→ Input data:
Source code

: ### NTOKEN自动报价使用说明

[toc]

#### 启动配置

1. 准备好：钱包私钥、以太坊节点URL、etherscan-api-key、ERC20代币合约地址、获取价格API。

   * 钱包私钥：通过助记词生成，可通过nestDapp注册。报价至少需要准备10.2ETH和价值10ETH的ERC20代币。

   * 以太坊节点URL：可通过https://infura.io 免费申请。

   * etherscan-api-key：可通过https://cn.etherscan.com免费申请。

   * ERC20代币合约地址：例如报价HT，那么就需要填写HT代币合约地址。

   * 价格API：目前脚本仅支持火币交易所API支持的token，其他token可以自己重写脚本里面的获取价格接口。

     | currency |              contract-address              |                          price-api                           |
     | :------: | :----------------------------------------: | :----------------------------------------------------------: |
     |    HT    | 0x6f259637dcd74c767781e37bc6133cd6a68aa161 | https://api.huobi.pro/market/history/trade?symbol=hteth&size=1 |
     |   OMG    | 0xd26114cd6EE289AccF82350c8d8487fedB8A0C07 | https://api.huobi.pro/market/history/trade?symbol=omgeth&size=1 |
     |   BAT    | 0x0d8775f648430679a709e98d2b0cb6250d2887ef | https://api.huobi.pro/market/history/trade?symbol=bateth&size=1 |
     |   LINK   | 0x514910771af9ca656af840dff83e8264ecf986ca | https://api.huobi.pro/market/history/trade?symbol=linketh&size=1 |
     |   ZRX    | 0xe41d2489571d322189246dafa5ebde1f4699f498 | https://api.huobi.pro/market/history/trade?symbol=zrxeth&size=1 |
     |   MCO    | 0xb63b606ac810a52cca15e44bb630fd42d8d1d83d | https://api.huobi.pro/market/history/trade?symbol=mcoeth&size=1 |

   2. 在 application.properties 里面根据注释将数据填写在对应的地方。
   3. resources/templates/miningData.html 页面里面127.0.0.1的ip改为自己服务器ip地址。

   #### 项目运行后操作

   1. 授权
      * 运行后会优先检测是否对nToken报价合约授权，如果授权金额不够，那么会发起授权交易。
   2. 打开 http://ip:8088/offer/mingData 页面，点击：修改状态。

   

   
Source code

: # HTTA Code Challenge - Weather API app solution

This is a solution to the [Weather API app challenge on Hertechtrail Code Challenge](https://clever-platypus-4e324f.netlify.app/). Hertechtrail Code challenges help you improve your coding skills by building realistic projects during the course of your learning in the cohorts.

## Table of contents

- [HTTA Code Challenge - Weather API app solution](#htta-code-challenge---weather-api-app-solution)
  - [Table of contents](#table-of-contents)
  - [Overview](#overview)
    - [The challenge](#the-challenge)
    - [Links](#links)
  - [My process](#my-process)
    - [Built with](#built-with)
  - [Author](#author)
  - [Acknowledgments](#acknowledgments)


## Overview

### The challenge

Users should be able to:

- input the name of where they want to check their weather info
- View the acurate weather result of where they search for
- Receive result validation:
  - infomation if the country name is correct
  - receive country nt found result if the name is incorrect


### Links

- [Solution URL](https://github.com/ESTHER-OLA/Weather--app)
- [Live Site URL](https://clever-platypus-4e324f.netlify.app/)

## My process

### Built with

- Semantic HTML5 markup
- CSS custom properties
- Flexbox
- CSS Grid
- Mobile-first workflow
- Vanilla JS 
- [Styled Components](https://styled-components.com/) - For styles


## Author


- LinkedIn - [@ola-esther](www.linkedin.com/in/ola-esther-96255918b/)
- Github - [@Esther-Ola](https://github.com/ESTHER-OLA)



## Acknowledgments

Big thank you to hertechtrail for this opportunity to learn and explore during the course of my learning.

→ What needs to be done:
Every line in the material must be repeated verbatim.

→ Solution below:
Source code

: ### NTOKEN自动报价使用说明

[toc]

#### 启动配置

1. 准备好：钱包私钥、以太坊节点URL、etherscan-api-key、ERC20代币合约地址、获取价格API。

   * 钱包私钥：通过助记词生成，可通过nestDapp注册。报价至少需要准备10.2ETH和价值10ETH的ERC20代币。

   * 以太坊节点URL：可通过https://infura.io 免费申请。

   * etherscan-api-key：可通过https://cn.etherscan.com免费申请。

   * ERC20代币合约地址：例如报价HT，那么就需要填写HT代币合约地址。

   * 价格API：目前脚本仅支持火币交易所API支持的token，其他token可以自己重写脚本里面的获取价格接口。

     | currency |              contract-address              |                          price-api                           |
     | :------: | :----------------------------------------: | :----------------------------------------------------------: |
     |    HT    | 0x6f259637dcd74c767781e37bc6133cd6a68aa161 | https://api.huobi.pro/market/history/trade?symbol=hteth&size=1 |
     |   OMG    | 0xd26114cd6EE289AccF82350c8d8487fedB8A0C07 | https://api.huobi.pro/market/history/trade?symbol=omgeth&size=1 |
     |   BAT    | 0x0d8775f648430679a709e98d2b0cb6250d2887ef | https://api.huobi.pro/market/history/trade?symbol=bateth&size=1 |
     |   LINK   | 0x514910771af9ca656af840dff83e8264ecf986ca | https://api.huobi.pro/market/history/trade?symbol=linketh&size=1 |
     |   ZRX    | 0xe41d2489571d322189246dafa5ebde1f4699f498 | https://api.huobi.pro/market/history/trade?symbol=zrxeth&size=1 |
     |   MCO    | 0xb63b606ac810a52cca15e44bb630fd42d8d1d83d | https://api.huobi.pro/market/history/trade?symbol=mcoeth&size=1 |

   2. 在 application.properties 里面根据注释将数据填写在对应的地方。
   3. resources/templates/miningData.html 页面里面127.0.0.1的ip改为自己服务器ip地址。

   #### 项目运行后操作

   1. 授权
      * 运行后会优先检测是否对nToken报价合约授权，如果授权金额不够，那么会发起授权交易。
   2. 打开 http://ip:8088/offer/mingData 页面，点击：修改状态。

   

   
Source code

: # HTTA Code Challenge - Weather API app solution

This is a solution to the [Weather API app challenge on Hertechtrail Code Challenge](https://clever-platypus-4e324f.netlify.app/). Hertechtrail Code challenges help you improve your coding skills by building realistic projects during the course of your learning in the cohorts.

## Table of contents

- [HTTA Code Challenge - Weather API app solution](#htta-code-challenge---weather-api-app-solution)
  - [Table of contents](#table-of-contents)
  - [Overview](#overview)
    - [The challenge](#the-challenge)
    - [Links](#links)
  - [My process](#my-process)
    - [Built with](#built-with)
  - [Author](#author)
  - [Acknowledgments](#acknowledgments)


## Overview

### The challenge

Users should be able to:

- input the name of where they want to check their weather info
- View the acurate weather result of where they search for
- Receive result validation:
  - infomation if the country name is correct
  - receive country nt found result if the name is incorrect


### Links

- [Solution URL](https://github.com/ESTHER-OLA/Weather--app)
- [Live Site URL](https://clever-platypus-4e324f.netlify.app/)

## My process

### Built with

- Semantic HTML5 markup
- CSS custom properties
- Flexbox
- CSS Grid
- Mobile-first workflow
- Vanilla JS 
- [Styled Components](https://styled-components.com/) - For styles


## Author


- LinkedIn - [@ola-esther](www.linkedin.com/in/ola-esther-96255918b/)
- Github - [@Esther-Ola](https://github.com/ESTHER-OLA)



## Acknowledgments

Big thank you to hertechtrail for this opportunity to learn and explore during the course of my learning.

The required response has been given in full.